Hanging and wiving goes by destiny. - Shakespeare.

The wife safest and seemliest by her husband stays. · Milton.

Will.- In the schools of the wrestling master, when a boy falls he is bidden to get up again, and to go on wrestling day by day till he has acquired strength; and we must do the same, and not be like those poor wretches who, after one failure, suffer themselves to be swept along as by a torrent. You need but will, and it is done; but if you relax your efforts, you will be ruined; for ruin and recovery are both from within. — Epictetus.

Winter. After summer ever more succeeds the barren winter with his nipping cold. - Shakespeare.

Winter binds our strengthened bodies in a cold embrace constringent. Thomson.

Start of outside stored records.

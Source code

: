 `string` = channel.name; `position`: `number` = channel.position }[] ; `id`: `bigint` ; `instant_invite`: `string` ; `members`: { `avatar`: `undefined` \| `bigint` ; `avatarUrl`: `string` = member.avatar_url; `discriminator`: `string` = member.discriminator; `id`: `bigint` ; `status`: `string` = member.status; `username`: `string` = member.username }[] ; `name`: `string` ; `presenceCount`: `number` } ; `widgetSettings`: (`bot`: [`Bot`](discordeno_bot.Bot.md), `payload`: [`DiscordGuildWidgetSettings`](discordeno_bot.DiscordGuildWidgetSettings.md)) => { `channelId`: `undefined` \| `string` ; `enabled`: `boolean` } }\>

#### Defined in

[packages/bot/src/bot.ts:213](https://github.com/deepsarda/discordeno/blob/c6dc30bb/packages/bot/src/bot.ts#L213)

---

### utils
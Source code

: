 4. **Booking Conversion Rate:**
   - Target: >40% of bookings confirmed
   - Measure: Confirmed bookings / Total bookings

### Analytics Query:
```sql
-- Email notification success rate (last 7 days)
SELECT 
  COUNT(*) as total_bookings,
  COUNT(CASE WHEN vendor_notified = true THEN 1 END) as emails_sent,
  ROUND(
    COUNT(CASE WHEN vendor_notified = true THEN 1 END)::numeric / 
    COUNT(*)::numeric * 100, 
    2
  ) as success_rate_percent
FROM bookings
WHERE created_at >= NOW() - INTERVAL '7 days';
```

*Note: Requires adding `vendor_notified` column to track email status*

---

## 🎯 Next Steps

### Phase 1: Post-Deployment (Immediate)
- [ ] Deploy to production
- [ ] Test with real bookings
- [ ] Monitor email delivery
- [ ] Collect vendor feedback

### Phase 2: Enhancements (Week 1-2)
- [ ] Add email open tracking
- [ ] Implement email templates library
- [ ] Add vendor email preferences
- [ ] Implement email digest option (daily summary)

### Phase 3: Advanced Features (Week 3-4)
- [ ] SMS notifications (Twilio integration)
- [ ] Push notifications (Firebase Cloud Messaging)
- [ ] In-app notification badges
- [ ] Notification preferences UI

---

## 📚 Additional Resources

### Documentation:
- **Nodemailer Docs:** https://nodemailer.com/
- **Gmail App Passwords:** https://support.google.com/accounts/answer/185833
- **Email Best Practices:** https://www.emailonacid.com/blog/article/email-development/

Wisdom. - Wisdom for a man's self is, in many branches thereof, a depraved thing: it is the wisdom of rats, that will be sure to leave a house some time before it fall; it is the wisdom of the fox, that thrusts out the badger, who digged and made room for him; it is the wisdom of the crocodiles, that shed tears when they would devour. - Bacon. Common sense in an uncommon degree is what the world calls wisdom. Coleridge.

Human wisdom makes as ill use of her talent when she exercises it in rescinding from the number and sweetness of those pleasures that are naturally our due, as she employs it favorably, and well, in artificially disguising and tricking out the ills of life to alleviate the sense of them. Montaigne.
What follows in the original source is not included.